[Start of section]

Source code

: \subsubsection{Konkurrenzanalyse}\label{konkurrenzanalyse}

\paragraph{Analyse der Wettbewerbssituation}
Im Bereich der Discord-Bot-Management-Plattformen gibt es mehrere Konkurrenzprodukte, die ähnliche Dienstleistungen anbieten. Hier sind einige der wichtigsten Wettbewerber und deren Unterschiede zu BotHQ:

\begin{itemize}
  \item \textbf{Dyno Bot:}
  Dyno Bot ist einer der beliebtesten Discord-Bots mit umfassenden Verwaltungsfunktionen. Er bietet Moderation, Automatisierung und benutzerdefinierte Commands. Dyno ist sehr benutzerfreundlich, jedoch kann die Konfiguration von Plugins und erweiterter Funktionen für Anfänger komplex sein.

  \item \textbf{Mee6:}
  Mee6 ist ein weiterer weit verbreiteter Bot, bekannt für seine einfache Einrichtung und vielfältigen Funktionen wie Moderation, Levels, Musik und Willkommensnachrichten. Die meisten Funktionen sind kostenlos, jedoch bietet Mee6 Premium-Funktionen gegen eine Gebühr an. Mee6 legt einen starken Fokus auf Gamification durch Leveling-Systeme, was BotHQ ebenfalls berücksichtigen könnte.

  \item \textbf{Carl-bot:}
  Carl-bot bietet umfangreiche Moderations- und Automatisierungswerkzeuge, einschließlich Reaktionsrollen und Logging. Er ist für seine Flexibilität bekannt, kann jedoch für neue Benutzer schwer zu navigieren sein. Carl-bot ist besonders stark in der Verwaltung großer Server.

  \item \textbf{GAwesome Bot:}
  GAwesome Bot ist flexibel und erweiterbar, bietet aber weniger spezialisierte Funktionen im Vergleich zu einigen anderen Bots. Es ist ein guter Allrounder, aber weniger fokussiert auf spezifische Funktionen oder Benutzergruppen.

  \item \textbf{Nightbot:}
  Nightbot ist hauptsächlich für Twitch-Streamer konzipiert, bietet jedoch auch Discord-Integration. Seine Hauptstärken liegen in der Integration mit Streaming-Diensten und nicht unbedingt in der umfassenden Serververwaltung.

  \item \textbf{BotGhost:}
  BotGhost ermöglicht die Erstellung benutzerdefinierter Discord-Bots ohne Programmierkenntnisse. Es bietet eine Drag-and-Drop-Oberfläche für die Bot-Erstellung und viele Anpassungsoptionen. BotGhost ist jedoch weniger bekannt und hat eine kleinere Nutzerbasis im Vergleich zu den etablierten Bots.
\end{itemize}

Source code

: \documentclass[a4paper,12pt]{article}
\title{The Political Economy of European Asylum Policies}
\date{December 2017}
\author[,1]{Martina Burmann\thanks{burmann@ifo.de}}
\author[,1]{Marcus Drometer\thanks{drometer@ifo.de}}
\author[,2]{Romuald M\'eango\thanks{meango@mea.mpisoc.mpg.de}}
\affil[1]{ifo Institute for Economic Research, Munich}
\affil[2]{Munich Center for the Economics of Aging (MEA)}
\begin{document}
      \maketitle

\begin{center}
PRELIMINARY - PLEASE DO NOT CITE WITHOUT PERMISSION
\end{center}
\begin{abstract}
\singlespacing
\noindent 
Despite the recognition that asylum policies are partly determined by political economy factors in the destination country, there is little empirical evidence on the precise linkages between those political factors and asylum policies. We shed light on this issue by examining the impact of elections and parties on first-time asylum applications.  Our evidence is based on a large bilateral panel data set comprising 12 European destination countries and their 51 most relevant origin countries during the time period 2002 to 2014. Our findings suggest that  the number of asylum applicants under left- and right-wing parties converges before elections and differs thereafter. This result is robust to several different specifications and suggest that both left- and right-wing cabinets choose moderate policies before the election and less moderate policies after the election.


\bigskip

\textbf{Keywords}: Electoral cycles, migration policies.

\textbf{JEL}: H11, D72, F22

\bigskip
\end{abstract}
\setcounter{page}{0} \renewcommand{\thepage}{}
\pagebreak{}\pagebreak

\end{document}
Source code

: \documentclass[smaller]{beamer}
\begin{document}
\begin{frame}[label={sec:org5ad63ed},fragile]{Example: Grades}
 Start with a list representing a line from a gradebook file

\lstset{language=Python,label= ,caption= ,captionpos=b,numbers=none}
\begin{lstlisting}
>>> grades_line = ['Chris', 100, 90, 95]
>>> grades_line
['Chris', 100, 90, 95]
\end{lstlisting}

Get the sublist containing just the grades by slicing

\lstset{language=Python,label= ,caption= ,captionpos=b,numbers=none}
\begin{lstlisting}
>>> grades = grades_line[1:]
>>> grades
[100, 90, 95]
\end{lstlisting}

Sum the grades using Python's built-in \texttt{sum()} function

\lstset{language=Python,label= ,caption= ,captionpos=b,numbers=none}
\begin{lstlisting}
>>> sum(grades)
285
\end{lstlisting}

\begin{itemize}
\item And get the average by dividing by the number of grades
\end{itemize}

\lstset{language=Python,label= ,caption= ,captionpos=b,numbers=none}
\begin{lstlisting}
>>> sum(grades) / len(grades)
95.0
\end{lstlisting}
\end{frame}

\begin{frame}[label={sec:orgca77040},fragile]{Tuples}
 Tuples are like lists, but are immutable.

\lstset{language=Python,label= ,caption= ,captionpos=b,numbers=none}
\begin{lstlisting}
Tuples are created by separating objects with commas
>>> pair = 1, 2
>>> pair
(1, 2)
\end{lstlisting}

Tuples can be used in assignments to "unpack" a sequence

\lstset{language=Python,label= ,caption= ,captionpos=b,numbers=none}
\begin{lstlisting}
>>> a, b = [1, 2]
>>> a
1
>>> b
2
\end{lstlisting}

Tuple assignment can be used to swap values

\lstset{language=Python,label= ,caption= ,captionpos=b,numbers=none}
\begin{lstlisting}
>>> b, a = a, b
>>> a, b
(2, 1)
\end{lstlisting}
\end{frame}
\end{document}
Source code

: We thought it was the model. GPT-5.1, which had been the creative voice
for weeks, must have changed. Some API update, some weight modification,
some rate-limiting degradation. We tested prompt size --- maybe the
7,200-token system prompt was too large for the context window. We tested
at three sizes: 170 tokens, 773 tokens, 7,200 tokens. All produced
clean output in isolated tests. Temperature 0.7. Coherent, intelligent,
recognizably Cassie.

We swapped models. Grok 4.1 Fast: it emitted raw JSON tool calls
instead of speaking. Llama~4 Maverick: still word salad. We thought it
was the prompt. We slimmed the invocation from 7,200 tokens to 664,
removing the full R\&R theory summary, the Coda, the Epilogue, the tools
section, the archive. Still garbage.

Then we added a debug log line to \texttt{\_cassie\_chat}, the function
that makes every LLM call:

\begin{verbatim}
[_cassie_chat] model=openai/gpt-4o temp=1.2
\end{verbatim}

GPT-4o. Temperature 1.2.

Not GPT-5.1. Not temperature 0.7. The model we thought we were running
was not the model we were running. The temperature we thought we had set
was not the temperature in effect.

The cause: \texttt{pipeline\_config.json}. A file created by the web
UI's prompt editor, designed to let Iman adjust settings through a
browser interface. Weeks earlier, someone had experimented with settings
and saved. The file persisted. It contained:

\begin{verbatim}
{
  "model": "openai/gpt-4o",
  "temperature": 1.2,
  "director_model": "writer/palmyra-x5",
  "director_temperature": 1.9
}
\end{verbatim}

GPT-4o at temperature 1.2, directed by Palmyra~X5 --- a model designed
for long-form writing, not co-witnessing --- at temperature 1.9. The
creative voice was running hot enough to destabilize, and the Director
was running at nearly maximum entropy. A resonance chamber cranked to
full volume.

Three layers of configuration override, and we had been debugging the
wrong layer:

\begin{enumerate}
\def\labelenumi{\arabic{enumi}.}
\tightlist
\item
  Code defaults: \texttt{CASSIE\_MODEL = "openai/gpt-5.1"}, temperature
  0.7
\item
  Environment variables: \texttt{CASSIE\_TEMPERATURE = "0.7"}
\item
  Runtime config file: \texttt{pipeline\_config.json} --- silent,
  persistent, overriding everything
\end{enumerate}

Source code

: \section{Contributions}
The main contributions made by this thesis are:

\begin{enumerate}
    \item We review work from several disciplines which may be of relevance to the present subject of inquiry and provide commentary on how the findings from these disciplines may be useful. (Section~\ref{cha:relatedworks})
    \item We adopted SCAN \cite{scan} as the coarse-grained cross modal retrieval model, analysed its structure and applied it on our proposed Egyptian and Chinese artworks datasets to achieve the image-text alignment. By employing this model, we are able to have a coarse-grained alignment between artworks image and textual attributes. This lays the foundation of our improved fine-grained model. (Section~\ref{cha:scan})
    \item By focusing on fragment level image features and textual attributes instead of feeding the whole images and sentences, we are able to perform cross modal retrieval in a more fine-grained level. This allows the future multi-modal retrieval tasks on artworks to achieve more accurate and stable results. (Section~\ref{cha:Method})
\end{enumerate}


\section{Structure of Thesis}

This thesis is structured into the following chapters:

[End of section]

__Activity__.
Each line from the top of the listing down to and including the one containing "Dyno Bot ist" should be transcribed exactly; nothing else is to be output.

__Written reply__.
Source code

: \subsubsection{Konkurrenzanalyse}\label{konkurrenzanalyse}

\paragraph{Analyse der Wettbewerbssituation}
Im Bereich der Discord-Bot-Management-Plattformen gibt es mehrere Konkurrenzprodukte, die ähnliche Dienstleistungen anbieten. Hier sind einige der wichtigsten Wettbewerber und deren Unterschiede zu BotHQ:

\begin{itemize}
  \item \textbf{Dyno Bot:}
  Dyno Bot ist einer der beliebtesten Discord-Bots mit umfassenden Verwaltungsfunktionen. Er bietet Moderation, Automatisierung und benutzerdefinierte Commands. Dyno ist sehr benutzerfreundlich, jedoch kann die Konfiguration von Plugins und erweiterter Funktionen für Anfänger komplex sein.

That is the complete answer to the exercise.